According to Forbes, Lionel Messi is the 10th highest paid athlete in the world, pulling in an estimated $41.3 million in earnings annually between his salary and various endorsements with Adidas, Pepsi, and EA Sports, among others. And while that is a lot of money, no one can blame Messi for utilizing financial planning strategies to maximize the amount of his gross income that finds its way into his pockets. The question now is whether Messi and his father used illegal or fraudulent means to avoid paying taxes on the gross income by diverting or assigning that income to shell companies in countries like Belize or Uruguay. If found guilty of tax fraud, Messi could be fined an amount up to 150% of the concealed income and up to 6 years in prison.
Messi has denied any wrongdoing, and the Associated Press quoted Messi’s lawyers as stating: “We declare that our client will pay the amount determined. But we believe that our client has already paid what was legally obliged.” But one commentator suggested that the lawyers’ statement was a “confusing contradiction” and asked “If he’s paid in full, why would there be any outstanding obligations? . . . [I]t’s incredibly confusing why Messi would maintain his innocence and yet offer to pay the alleged back-taxes.”

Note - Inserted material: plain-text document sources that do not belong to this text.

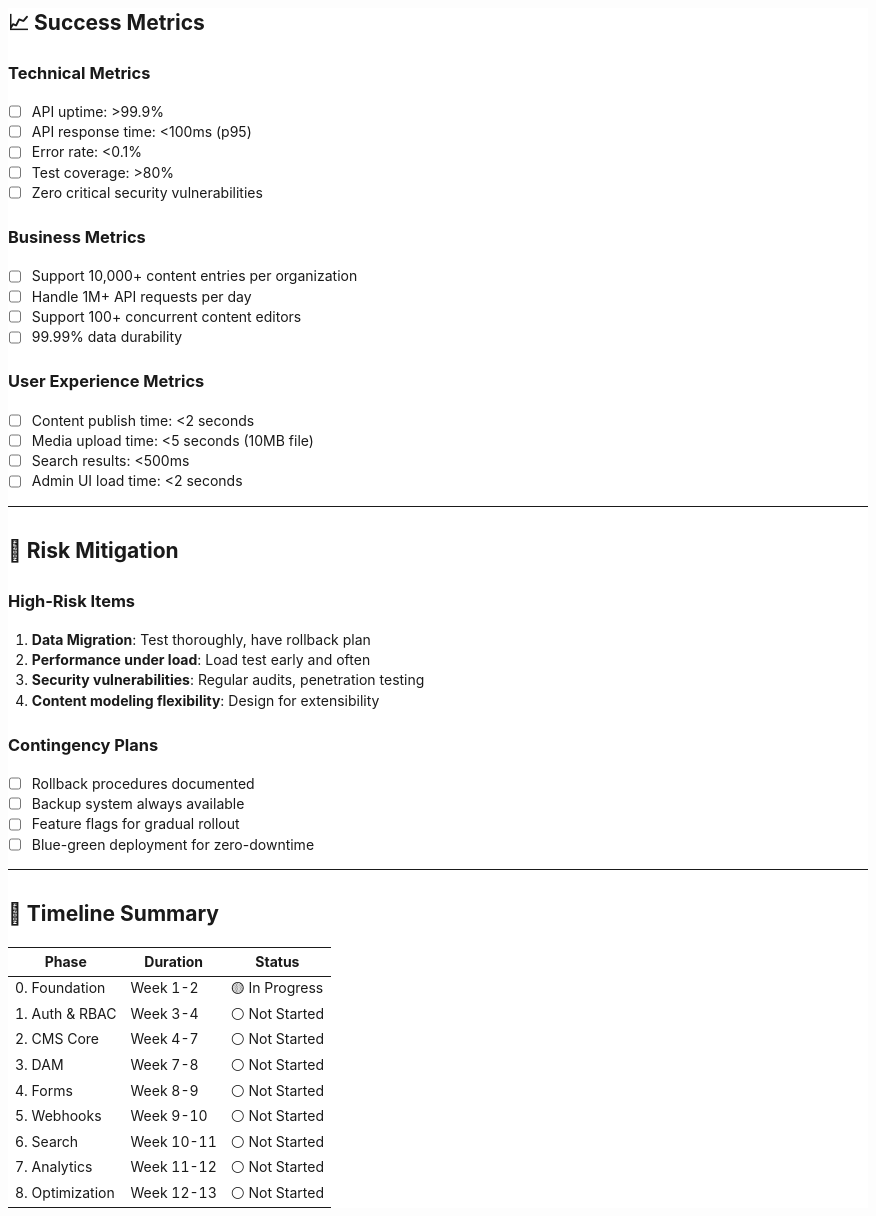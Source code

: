 ## 📈 Success Metrics

### Technical Metrics

- [ ] API uptime: >99.9%
- [ ] API response time: <100ms (p95)
- [ ] Error rate: <0.1%
- [ ] Test coverage: >80%
- [ ] Zero critical security vulnerabilities

### Business Metrics

- [ ] Support 10,000+ content entries per organization
- [ ] Handle 1M+ API requests per day
- [ ] Support 100+ concurrent content editors
- [ ] 99.99% data durability

### User Experience Metrics

- [ ] Content publish time: <2 seconds
- [ ] Media upload time: <5 seconds (10MB file)
- [ ] Search results: <500ms
- [ ] Admin UI load time: <2 seconds

---

## 🚨 Risk Mitigation

### High-Risk Items

1. **Data Migration**: Test thoroughly, have rollback plan
2. **Performance under load**: Load test early and often
3. **Security vulnerabilities**: Regular audits, penetration testing
4. **Content modeling flexibility**: Design for extensibility

### Contingency Plans

- [ ] Rollback procedures documented
- [ ] Backup system always available
- [ ] Feature flags for gradual rollout
- [ ] Blue-green deployment for zero-downtime

---

## 📅 Timeline Summary

| Phase             | Duration      | Status         |
| ----------------- | ------------- | -------------- |
| 0. Foundation     | Week 1-2      | 🟡 In Progress |
| 1. Auth & RBAC    | Week 3-4      | ⚪ Not Started |
| 2. CMS Core       | Week 4-7      | ⚪ Not Started |
| 3. DAM            | Week 7-8      | ⚪ Not Started |
| 4. Forms          | Week 8-9      | ⚪ Not Started |
| 5. Webhooks       | Week 9-10     | ⚪ Not Started |
| 6. Search         | Week 10-11    | ⚪ Not Started |
| 7. Analytics      | Week 11-12    | ⚪ Not Started |
| 8. Optimization   | Week 12-13    | ⚪ Not Started |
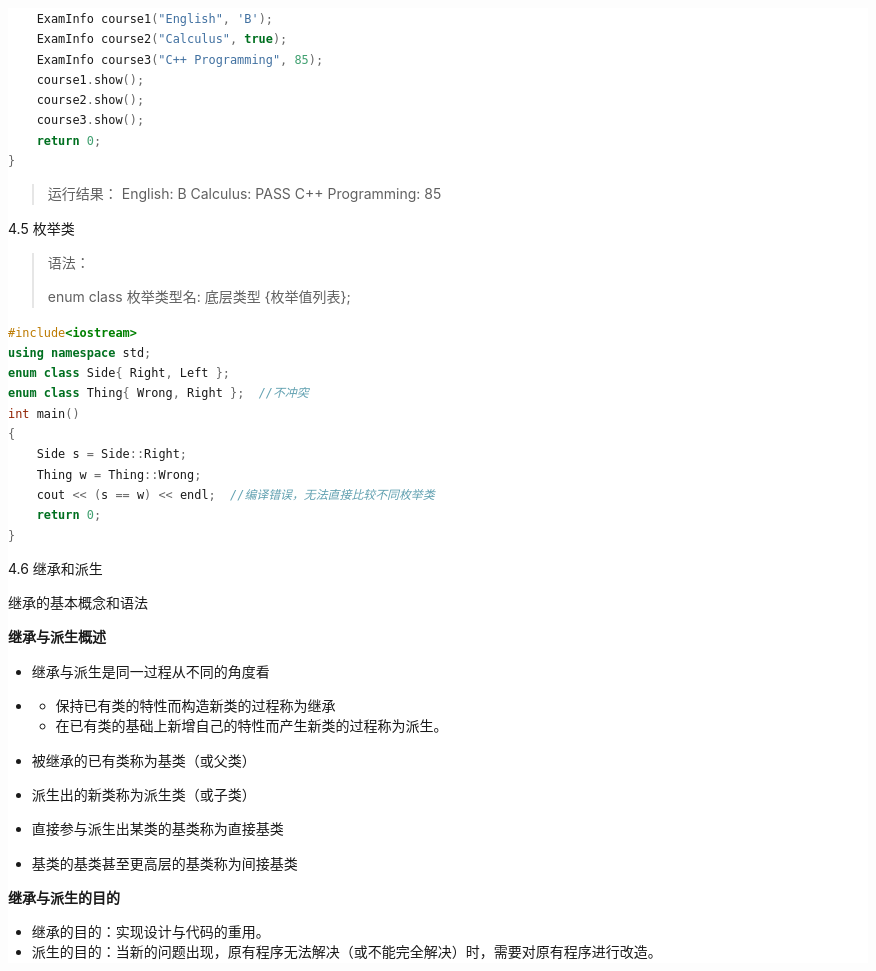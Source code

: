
 ``` c++
	ExamInfo course1("English", 'B');
	ExamInfo course2("Calculus", true);
	ExamInfo course3("C++ Programming", 85);
	course1.show();
	course2.show();
	course3.show();
	return 0;
}

```

> 运行结果：
> English: B
> Calculus: PASS
> C++ Programming: 85

4.5 枚举类

> 语法：
>
> enum class 枚举类型名: 底层类型 {枚举值列表};

``` c++
#include<iostream>
using namespace std;
enum class Side{ Right, Left };
enum class Thing{ Wrong, Right };  //不冲突
int main()
{
    Side s = Side::Right;
    Thing w = Thing::Wrong;
    cout << (s == w) << endl;  //编译错误，无法直接比较不同枚举类
    return 0;
}
```

4.6 继承和派生

继承的基本概念和语法

**继承与派生概述**

- 继承与派生是同一过程从不同的角度看

- - 保持已有类的特性而构造新类的过程称为继承
  - 在已有类的基础上新增自己的特性而产生新类的过程称为派生。

- 被继承的已有类称为基类（或父类）

- 派生出的新类称为派生类（或子类）

- 直接参与派生出某类的基类称为直接基类

- 基类的基类甚至更高层的基类称为间接基类

**继承与派生的目的**

- 继承的目的：实现设计与代码的重用。
- 派生的目的：当新的问题出现，原有程序无法解决（或不能完全解决）时，需要对原有程序进行改造。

A short answer to the commentators’ question would be: it’s not that simple. Players, and indeed many high net worth individuals, engage a variety of financial or tax consultants to assist them with management of their income and assets. There is nothing inherently wrong with that. Tax codes are generally quite complex, and such high net worth individuals are wise to seek counsel from qualified advisors to ensure they realize the maximum amount of their income and abide by the relevant laws. For that reason, clients will rely on their advisors’ counsel in making decisions about tax treatment of their income or otherwise managing their finances. And while most Americans cannot speak to the substance of the Spanish tax code, the tax analysis that was employed regarding Messi’s earnings was likely complicated and involved in-depth interpretations of the relevant tax laws.
So, how can Messi’s lawyers state that Messi had paid his tax obligations in full, and yet make it clear that he will pay any deficiency in his tax obligations? In short, the lawyers likely recognize that the final disposition of the tax fraud case could come down to how the court interprets the tax laws to which Messi’s image rights revenue earnings were subject. If Messi’s advisors and the court reach different conclusions regarding the interpretations of the applicable law, the court’s interpretation will prevail, absent appeal. If the dueling interpretations are arguable, however, Messi could make a straight-faced argument that he believed he had satisfied his obligations to pay taxes under the Spanish tax laws, while making it clear that he will immediately address any deficiencies that result from a different interpretation of the tax laws by the court. If the prosecutor’s fraud allegations are based on a common concept of legal fraud—an intentional misrepresentation of material facts or omission of material facts regarding Messi’s earnings—Messi’s lawyers’ arguable interpretation of the Spanish tax laws as the laws relate to the tax treatment of Messi’s income may negate the alleged intentional nature of Messi’s actions. That is, if Messi reasonably relied on legally arguable counsel of his tax advisors as to how his image rights revenue income should be treated, he may be able to defend the fraud claim by arguing the that he did not intentionally violate Spanish tax laws.
Much of this is conjecture, but at this stage of the process, so is any assumption of Messi’s guilt. Messi and his attorneys will have an opportunity to respond to the charges on September 17, and at that time, we will have a better understanding of whether the financial and tax planning employed ran afoul of Spanish tax laws.